Dynamic Visual Stimulations Produced in a Controlled Virtual Reality Environment Reveals Long-Lasting Postural Deficits in Children With Mild Traumatic Brain Injury

Thomas Romeas; Selma Greffou; Remy Allard; Robert Forget; Michelle McKerral; Jocelyn Faubert; Isabelle Gagnon

doi:10.3389/fneur.2021.596615

Dynamic Visual Stimulations Produced in a Controlled Virtual Reality Environment Reveals Long-Lasting Postural Deficits in Children With Mild Traumatic Brain Injury

Front Neurol. 2021 Nov 25:12:596615. doi: 10.3389/fneur.2021.596615. eCollection 2021.

Authors

Thomas Romeas^{1

2}, Selma Greffou¹, Remy Allard¹, Robert Forget^{3

4}, Michelle McKerral⁵, Jocelyn Faubert¹, Isabelle Gagnon^{6

7}

Affiliations

¹ Faubert Laboratory, École d'Optométrie, Université de Montréal, Montréal, QC, Canada.
² Institut National du Sport du Québec, Montréal, QC, Canada.
³ School of Rehabilitation, Faculty of Medicine, Université de Montréal, Montréal, QC, Canada.
⁴ Centre for Interdisciplinary Research in Rehabilitation of Greater Montreal - IURDPM, Montréal, QC, Canada.
⁵ Department of Psychology, Université de Montréal and Centre for Interdisciplinary Research in Rehabilitation of Greater Montreal - IURDPM, Montréal, QC, Canada.
⁶ Montreal Children's Hospital, McGill University Health Center, McGill University, Montréal, QC, Canada.
⁷ School of Physical and Occupational Therapy, Faculty of Medicine and Health Sciences, McGill University, Montréal, QC, Canada.

Abstract

Motor control deficits outlasting self-reported symptoms are often reported following mild traumatic brain injury (mTBI).
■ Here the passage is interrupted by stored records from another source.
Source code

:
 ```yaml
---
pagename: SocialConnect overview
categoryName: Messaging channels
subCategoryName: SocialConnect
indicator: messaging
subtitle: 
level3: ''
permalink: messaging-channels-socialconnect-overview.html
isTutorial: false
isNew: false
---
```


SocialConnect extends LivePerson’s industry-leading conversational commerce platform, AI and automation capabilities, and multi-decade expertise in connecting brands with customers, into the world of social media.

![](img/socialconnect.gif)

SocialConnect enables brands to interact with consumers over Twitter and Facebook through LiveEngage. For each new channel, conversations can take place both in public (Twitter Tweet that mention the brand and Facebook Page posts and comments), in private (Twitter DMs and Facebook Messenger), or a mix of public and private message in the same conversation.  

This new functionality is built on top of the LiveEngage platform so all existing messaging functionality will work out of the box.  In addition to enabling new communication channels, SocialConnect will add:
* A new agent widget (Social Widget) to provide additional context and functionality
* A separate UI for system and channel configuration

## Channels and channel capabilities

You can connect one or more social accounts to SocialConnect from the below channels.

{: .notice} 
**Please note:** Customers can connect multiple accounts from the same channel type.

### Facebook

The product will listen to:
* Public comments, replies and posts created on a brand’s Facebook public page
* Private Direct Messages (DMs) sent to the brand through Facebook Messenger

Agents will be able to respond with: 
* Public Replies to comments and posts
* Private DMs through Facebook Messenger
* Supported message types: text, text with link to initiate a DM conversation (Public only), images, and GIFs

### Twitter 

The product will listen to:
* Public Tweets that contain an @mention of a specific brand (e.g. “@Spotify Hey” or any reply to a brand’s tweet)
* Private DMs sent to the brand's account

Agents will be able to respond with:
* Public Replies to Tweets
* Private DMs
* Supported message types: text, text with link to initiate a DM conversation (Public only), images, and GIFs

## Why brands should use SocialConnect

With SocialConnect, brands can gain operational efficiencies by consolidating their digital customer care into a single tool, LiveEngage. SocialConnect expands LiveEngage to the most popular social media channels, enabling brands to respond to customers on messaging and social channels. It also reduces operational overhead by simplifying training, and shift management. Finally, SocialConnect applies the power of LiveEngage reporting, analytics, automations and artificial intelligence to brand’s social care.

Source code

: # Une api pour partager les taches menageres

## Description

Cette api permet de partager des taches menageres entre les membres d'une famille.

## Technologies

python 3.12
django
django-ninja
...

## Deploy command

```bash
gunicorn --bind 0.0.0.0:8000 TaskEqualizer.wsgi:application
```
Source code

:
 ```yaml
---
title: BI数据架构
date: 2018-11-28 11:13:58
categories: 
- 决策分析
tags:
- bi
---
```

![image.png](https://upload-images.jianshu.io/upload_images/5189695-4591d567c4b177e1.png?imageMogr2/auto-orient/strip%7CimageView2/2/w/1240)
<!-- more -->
The exact duration and nature of these deficits remains unknown. The current study aimed to compare postural responses to static or dynamic virtual visual inputs and during standard clinical tests of balance in 38 children between 9 and 18 years-of-age, at 2 weeks, 3 and 12 months post-concussion. Body sway amplitude (BSA) and postural instability (vRMS) were measured in a 3D virtual reality (VR) tunnel (i.e., optic flow) moving in the antero-posterior direction in different conditions. Measures derived from standard clinical balance evaluations (BOT-2, Timed tasks) and post-concussion symptoms (PCSS-R) were also assessed. Results were compared to those of 38 healthy non-injured children following a similar testing schedule and matched according to age, gender, and premorbid level of physical activity. Results highlighted greater postural response with BSA and vRMS measures at 3 months post-mTBI, but not at 12 months when compared to controls, whereas no differences were observed in post-concussion symptoms between mTBI and controls at 3 and 12 months. These deficits were specifically identified using measures of postural response in reaction to 3D dynamic visual inputs in the VR paradigm, while items from the BOT-2 and the 3 timed tasks did not reveal deficits at any of the test sessions. PCSS-R scores correlated between sessions and with the most challenging condition of the BOT-2 and as well as with the timed tasks, but not with BSA and vRMS. Scores obtained in the most challenging conditions of clinical balance tests also correlated weakly with BSA and vRMS measures in the dynamic conditions. These preliminary findings suggest that using 3D dynamic visual inputs such as optic flow in a controlled VR environment could help detect subtle postural impairments and inspire the development of clinical tools to guide rehabilitation and return to play recommendations.

Keywords: balance; children; mild traumatic brain injury (mTBI); perception-action coupling; postural instability; sensorimotor control; virtual reality.